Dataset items
◆ ◆ ◆ ◆ ◆

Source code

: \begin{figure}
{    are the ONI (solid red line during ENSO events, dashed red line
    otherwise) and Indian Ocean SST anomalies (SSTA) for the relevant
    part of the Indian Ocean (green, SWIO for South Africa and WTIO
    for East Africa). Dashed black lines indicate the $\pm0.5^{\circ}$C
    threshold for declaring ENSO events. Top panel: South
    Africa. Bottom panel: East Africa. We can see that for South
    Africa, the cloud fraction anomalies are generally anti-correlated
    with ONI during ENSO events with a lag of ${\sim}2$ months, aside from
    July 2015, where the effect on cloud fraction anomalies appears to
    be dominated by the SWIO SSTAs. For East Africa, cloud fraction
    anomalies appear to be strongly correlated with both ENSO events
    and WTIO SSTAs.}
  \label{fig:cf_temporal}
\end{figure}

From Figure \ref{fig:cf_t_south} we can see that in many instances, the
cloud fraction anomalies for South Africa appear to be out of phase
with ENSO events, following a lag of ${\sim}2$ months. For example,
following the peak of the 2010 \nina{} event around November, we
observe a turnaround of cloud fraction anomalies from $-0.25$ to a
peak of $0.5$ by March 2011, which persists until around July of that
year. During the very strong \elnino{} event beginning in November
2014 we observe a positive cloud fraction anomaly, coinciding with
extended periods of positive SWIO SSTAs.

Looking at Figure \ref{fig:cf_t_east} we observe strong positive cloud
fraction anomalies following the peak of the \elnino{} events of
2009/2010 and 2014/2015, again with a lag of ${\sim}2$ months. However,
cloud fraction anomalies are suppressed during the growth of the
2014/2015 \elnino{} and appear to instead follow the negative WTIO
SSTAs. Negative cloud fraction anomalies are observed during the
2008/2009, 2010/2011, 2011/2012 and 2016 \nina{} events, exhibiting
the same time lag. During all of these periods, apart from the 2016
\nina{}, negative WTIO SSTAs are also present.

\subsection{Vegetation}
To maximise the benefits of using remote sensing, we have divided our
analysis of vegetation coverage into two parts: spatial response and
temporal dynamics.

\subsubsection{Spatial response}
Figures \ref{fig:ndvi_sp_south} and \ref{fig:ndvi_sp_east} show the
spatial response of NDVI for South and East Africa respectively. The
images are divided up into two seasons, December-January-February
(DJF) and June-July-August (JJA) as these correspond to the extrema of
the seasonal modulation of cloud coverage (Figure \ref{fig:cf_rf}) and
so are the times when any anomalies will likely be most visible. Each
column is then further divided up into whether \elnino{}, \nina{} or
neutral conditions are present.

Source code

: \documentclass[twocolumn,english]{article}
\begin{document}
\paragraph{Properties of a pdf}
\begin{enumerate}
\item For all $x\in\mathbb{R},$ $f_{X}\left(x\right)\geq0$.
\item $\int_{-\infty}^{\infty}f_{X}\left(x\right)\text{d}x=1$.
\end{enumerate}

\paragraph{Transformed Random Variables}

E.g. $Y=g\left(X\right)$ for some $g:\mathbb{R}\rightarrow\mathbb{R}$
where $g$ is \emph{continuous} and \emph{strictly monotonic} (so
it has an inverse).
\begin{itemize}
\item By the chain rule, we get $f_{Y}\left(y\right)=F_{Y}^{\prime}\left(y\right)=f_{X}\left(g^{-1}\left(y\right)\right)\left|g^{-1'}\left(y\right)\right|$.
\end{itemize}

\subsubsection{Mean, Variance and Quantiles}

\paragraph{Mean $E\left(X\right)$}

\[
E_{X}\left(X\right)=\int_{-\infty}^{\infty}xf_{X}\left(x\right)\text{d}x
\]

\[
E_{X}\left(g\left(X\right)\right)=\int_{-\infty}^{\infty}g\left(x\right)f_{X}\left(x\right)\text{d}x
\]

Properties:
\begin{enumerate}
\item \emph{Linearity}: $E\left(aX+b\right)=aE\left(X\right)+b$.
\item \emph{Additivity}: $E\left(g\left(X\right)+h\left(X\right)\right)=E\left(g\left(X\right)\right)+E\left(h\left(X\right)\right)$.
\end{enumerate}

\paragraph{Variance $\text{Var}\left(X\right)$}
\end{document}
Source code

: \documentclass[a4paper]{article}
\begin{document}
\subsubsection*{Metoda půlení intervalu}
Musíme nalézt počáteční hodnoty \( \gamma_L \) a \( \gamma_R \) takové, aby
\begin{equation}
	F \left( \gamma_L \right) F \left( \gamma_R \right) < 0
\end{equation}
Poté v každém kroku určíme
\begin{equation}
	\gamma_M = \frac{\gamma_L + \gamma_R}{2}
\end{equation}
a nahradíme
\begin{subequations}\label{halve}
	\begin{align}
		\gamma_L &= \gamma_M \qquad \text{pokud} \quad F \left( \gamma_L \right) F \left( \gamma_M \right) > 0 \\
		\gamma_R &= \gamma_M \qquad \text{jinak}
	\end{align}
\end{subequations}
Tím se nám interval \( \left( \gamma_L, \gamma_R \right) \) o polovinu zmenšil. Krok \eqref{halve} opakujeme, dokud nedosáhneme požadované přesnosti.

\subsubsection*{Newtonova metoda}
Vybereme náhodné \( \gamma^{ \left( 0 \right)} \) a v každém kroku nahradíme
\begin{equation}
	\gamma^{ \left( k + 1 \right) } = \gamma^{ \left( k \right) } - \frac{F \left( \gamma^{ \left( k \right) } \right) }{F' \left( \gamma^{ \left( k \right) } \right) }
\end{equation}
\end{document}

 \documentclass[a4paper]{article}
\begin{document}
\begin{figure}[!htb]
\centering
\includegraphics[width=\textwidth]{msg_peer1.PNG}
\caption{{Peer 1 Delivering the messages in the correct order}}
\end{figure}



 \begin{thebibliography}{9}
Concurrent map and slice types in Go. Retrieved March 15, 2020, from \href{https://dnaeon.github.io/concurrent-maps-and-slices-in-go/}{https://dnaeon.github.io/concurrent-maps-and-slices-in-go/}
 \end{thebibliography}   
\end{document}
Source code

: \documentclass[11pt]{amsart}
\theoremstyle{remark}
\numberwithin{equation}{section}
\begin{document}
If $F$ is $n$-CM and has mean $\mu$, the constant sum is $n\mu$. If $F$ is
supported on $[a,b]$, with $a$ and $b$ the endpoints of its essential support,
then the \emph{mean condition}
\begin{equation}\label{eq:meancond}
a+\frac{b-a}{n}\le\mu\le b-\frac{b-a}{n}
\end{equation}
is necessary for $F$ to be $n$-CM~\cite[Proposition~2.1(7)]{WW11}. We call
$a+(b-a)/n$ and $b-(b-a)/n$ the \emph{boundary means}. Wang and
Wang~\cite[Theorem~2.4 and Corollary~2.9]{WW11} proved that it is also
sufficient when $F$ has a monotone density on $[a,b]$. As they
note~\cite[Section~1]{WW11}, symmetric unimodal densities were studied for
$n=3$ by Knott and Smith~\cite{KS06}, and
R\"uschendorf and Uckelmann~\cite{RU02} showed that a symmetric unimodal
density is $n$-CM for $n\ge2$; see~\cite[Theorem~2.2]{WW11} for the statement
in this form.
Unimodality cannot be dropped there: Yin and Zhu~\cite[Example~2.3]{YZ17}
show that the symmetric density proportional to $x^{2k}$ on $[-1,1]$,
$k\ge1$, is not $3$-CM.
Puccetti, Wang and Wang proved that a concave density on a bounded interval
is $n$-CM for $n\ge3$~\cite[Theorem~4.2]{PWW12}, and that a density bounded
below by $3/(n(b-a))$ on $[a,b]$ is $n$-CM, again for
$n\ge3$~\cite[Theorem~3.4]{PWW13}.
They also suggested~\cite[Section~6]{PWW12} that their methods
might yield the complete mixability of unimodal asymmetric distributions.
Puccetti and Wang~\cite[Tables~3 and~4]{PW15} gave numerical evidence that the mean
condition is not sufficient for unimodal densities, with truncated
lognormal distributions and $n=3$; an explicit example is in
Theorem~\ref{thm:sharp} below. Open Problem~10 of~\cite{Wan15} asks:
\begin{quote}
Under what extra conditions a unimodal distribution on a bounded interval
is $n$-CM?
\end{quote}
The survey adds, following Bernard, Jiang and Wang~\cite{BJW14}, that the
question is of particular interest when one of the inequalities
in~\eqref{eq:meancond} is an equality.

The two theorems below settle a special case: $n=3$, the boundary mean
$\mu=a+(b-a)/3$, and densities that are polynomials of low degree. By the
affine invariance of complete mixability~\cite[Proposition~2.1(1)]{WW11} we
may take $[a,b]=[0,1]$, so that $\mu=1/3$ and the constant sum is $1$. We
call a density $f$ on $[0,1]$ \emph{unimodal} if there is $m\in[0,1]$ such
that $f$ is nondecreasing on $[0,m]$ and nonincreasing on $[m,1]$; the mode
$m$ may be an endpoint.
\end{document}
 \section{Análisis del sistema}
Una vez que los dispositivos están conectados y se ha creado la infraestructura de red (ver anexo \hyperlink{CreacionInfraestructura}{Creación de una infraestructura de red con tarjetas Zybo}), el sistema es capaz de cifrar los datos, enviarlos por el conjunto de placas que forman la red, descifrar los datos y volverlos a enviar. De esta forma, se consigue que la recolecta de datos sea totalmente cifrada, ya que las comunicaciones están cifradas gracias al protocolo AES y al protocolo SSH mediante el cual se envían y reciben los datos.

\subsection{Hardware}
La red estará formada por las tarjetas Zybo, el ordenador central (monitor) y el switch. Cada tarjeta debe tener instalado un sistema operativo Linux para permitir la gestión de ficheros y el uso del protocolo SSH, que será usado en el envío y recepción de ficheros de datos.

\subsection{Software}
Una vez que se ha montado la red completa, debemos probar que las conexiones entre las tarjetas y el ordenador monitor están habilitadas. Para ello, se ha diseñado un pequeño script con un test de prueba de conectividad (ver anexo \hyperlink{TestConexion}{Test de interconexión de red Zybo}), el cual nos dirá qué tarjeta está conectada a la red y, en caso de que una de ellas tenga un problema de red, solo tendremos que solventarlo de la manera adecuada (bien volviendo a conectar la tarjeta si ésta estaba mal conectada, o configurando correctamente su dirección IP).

◆ ◆ ◆ ◆ ◆

__YOUR TASK__
Each line of the records with the word "SSTAs" in it is to be copied.

__TASK ANSWER__
    be dominated by the SWIO SSTAs. For East Africa, cloud fraction
    and WTIO SSTAs.}
extended periods of positive SWIO SSTAs.
SSTAs. Negative cloud fraction anomalies are observed during the
\nina{}, negative WTIO SSTAs are also present.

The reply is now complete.